Expliquer le choix des espèces et les stades de développement y afférents.
L’espèce choisie est la souris (Mus musculus), qui constitue un hôte naturel ou compatible pour de nombreuses espèces de puces ciblées par le projet. Elle est couramment utilisée pour le nourrissage de puces en contexte expérimental,, sa physiologie bien connue, et sa compatibilité avec les besoins alimentaires des puces en font un choix scientifiquement pertinent et largement validé pour ce type de protocole. Souriceaux âgés de 2 à 5 jours. Il s’agit du stade privilégié pour les nourrissages expérimentaux. A ce stade, les souriceaux sont glabres, leur peau est fine, et leur système nerveux est encore en développement.

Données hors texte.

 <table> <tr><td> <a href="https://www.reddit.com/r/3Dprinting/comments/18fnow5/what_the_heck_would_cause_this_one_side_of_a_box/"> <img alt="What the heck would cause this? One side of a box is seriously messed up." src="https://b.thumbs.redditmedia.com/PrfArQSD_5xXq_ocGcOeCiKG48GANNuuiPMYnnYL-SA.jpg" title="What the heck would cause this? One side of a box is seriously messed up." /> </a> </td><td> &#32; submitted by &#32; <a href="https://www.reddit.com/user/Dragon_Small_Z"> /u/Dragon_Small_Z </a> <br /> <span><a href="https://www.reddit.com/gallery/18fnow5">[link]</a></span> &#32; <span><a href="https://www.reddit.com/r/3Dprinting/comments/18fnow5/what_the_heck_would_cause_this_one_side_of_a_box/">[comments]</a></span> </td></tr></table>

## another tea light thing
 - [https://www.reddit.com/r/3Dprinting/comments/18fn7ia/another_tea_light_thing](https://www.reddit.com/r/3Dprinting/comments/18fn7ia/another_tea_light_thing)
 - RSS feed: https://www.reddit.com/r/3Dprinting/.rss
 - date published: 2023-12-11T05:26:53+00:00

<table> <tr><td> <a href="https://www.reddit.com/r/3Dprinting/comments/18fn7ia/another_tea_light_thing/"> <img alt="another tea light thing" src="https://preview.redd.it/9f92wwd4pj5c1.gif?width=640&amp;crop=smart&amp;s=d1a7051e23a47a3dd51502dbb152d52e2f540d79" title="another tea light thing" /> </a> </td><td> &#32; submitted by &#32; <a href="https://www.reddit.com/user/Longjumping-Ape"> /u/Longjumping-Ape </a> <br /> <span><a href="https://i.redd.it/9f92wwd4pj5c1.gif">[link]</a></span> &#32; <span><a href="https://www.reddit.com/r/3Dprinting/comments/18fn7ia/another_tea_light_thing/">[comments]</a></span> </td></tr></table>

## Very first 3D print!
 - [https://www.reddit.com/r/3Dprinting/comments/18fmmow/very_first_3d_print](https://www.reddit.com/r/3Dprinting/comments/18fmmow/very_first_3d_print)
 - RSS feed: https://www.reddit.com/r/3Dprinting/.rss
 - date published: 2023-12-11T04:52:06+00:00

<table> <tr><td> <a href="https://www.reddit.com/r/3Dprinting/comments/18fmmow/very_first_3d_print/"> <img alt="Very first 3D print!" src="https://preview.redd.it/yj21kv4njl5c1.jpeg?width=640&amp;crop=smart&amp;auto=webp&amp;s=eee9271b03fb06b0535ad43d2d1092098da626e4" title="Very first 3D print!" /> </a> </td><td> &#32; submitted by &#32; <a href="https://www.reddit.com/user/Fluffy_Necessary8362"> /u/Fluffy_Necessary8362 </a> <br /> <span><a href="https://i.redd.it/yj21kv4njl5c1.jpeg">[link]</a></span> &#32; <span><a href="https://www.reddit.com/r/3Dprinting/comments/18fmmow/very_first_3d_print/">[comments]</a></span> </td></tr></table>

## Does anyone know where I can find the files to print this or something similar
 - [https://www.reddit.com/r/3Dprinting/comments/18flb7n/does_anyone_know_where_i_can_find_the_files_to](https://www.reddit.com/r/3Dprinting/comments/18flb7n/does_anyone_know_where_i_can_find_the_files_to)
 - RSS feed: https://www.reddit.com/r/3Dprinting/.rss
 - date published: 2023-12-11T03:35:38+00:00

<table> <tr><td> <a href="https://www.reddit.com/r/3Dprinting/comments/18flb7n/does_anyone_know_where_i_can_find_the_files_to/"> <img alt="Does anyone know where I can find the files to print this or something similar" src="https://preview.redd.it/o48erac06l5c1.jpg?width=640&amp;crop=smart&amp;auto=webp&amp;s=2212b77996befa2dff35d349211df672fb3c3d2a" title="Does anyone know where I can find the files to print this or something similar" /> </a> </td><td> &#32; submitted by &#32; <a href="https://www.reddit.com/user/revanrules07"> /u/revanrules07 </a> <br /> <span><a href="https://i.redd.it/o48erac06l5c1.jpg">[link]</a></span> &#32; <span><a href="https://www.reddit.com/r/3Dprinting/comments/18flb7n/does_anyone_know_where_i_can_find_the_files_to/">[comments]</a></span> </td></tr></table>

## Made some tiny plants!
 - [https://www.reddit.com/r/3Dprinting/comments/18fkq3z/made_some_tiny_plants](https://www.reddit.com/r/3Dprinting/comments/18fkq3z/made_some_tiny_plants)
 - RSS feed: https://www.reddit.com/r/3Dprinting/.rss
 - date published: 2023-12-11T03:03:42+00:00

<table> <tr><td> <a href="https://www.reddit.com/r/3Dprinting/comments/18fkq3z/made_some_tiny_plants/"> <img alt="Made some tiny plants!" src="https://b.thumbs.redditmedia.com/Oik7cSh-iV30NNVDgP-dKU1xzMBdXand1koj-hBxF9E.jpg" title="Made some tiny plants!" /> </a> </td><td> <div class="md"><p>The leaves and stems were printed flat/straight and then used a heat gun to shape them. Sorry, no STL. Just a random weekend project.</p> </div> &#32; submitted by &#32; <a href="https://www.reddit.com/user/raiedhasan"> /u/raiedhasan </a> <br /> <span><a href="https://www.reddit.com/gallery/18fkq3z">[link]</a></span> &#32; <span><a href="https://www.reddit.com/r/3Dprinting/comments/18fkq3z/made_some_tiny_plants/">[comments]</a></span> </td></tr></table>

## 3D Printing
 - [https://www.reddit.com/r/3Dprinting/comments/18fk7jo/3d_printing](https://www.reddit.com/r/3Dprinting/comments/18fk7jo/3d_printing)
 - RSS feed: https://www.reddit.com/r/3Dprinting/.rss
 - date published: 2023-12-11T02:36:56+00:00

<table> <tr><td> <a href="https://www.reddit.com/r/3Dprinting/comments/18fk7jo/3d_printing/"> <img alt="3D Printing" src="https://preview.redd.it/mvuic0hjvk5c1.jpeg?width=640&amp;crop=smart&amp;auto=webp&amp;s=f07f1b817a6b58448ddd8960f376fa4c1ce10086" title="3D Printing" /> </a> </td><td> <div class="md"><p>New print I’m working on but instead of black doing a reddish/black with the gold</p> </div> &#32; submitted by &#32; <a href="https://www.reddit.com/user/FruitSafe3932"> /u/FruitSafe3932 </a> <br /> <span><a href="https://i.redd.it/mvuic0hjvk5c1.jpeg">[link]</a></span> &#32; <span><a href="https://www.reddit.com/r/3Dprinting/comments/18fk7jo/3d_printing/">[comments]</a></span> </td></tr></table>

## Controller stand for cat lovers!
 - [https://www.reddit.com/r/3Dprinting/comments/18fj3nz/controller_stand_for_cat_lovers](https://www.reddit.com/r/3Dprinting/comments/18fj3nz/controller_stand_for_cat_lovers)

Bien que la perception nociceptive soit présente dès la naissance, son intégration centrale est partielle, ce qui limite la réponse comportementale complexe. Lorsqu’ils sont exposés à un grand nombre de puces (>1000), l’exsanguination entraîne une perte rapide de conscience suivi du décès rapide. La perception nociceptive potentielle est intense mais très transitoire, et ne s’accompagne d’aucun signe comportemental prolongé. Par ailleurs, l’utilisation de souriceaux permet de réduire significativement le nombre total d’animaux utilisés: un seul individu alimente les puces alors qu’il faudrait 4 à 5 souris adultes nécessaires pour obtenir un volume sanguin équivalent lors d’un nourrissage artificiel. La faible pilosité des souriceaux permet également de limiter les risques de fuite des insectes, ce qui sécurise la procédure. Ces animaux seront exposés sans contention, pendant une durée maximale d’une heure, ce qui réduit le stress. Ce stade est également optimal pour les puces, en raison de la vascularisation cutanée. Leur utilisation répond donc à la fois aux objectifs scientifiques et au principe de raffinement.